2. Pela Decisão Sumária n.º 544/2013, decidiu-se, ao abrigo do disposto no artigo 78.º-A, n.º 1, da LTC, não tomar conhecimento do objeto do recurso interposto. Tal decisão tem a seguinte fundamentação:
«1. De acordo com a alínea b) do n.º 1 do artigo 70.º da LTC, cabe recurso para o Tribunal Constitucional das decisões dos tribunais que apliquem norma cuja inconstitucionalidade haja sido suscitada durante o processo. Suscitação que há de ter ocorrido de modo processualmente adequado perante o tribunal que proferiu a decisão recorrida, em termos de este estar obrigado a dela conhecer (artigo 72.º, n.º 2, da LTC).

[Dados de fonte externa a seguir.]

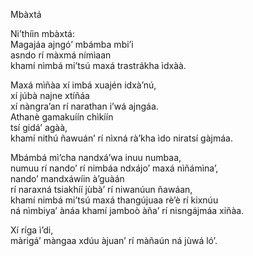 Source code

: Mbàxtá

Ni’thíin mbàxtá:  
Magajáa ajngó’ mbámba mbi’i  
asndo rí màxmá nímìaan  
khamí nìmbá mi’tsú maxá trastrákha ìdxàà.  

Maxá mìñàa xí imbá xuajén idxà’nú,  
xí júbà najne xtíñáa  
xí nàngra’an rí narathan i’wá ajngáa.  
Athanè gamakuíín chìkíín  
tsí gidá’ agàà,  
khamí nithú ñawuán’ rí nìxná rà’kha ìdo niratsí gàjmáa.  

Mbámbá mì’cha nandxá’wa inuu numbaa,  
numuu rí nando’ rí nimbáa ndxájo’ maxá nìñámìna’,  
nando’ mandxáwíin à’guàán  
rí naraxná tsiakhíí jùbà’ rí niwanúun ñawáan,  
khamí nimbá mi’tsú maxá thangújuaa rè’è rí kixnúu  
ná nìmbiya’ ànáa
khamí jamboò àña’ rí nisngájmáa xiñàa.  

Xí ríga ì’di,  
màrigá’ màngaa xdúu àjuan’ rí màñaún ná jùwá ló’.  
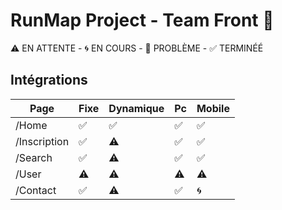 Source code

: # RunMap Project - Team Front 🎨

⚠️ EN ATTENTE - 🌀 EN COURS - 🛑 PROBLÈME - ✅ TERMINÉÉ

## Intégrations
| Page | Fixe | Dynamique | Pc | Mobile |
| - | - | - | - | - |
| /Home | ✅ | ✅ | ✅ | ✅ |
| /Inscription | ✅ | ⚠️ | ✅ | ✅ |
| /Search | ✅ | ⚠️ | ✅ | ✅ |
| /User | ⚠️ | ⚠️ | ⚠️ | ⚠️ |
| /Contact | ✅ | ⚠️ | ✅ | 🌀 |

Resulta do requerimento de interposição de recurso que o recorrente pretende a apreciação da constitucionalidade de norma que reporta ao artigo 400.º, n.º 1, alínea f), do Código de Processo Penal. Sucede, porém, que não se pode dar como verificado o requisito da suscitação prévia e de forma adequada de uma questão de inconstitucionalidade reportada a este preceito legal. Na reclamação para o Supremo Tribunal de Justiça o recorrente sustentou apenas que «se estivesse em causa a reapreciação do mérito do recurso interposto para a Relação e a sua decisão, a situação sempre caberia no disposto na alínea e) do mesmo artº 400º, devendo considerar-se inconstitucional o disposto na sua alínea f) ao conflituar com aquela alínea e)».
A não verificação daquele requisito do recurso de constitucionalidade obsta, nesta parte, ao conhecimento do seu objeto, justificando-se a prolação da presente decisão (artigo 78.º-A, n.º 1, da LTC).
2. Segundo o disposto na alínea b) do n.º 1 do artigo 280.º da Constituição da República Portuguesa e na alínea b) do n.º 1 do artigo 70.º da LTC, cabe recurso para o Tribunal Constitucional das decisões dos tribunais que apliquem norma cuja inconstitucionalidade haja sido suscitada durante o processo. Apenas as normas e não já as decisões judiciais podem constituir objeto de tal recurso.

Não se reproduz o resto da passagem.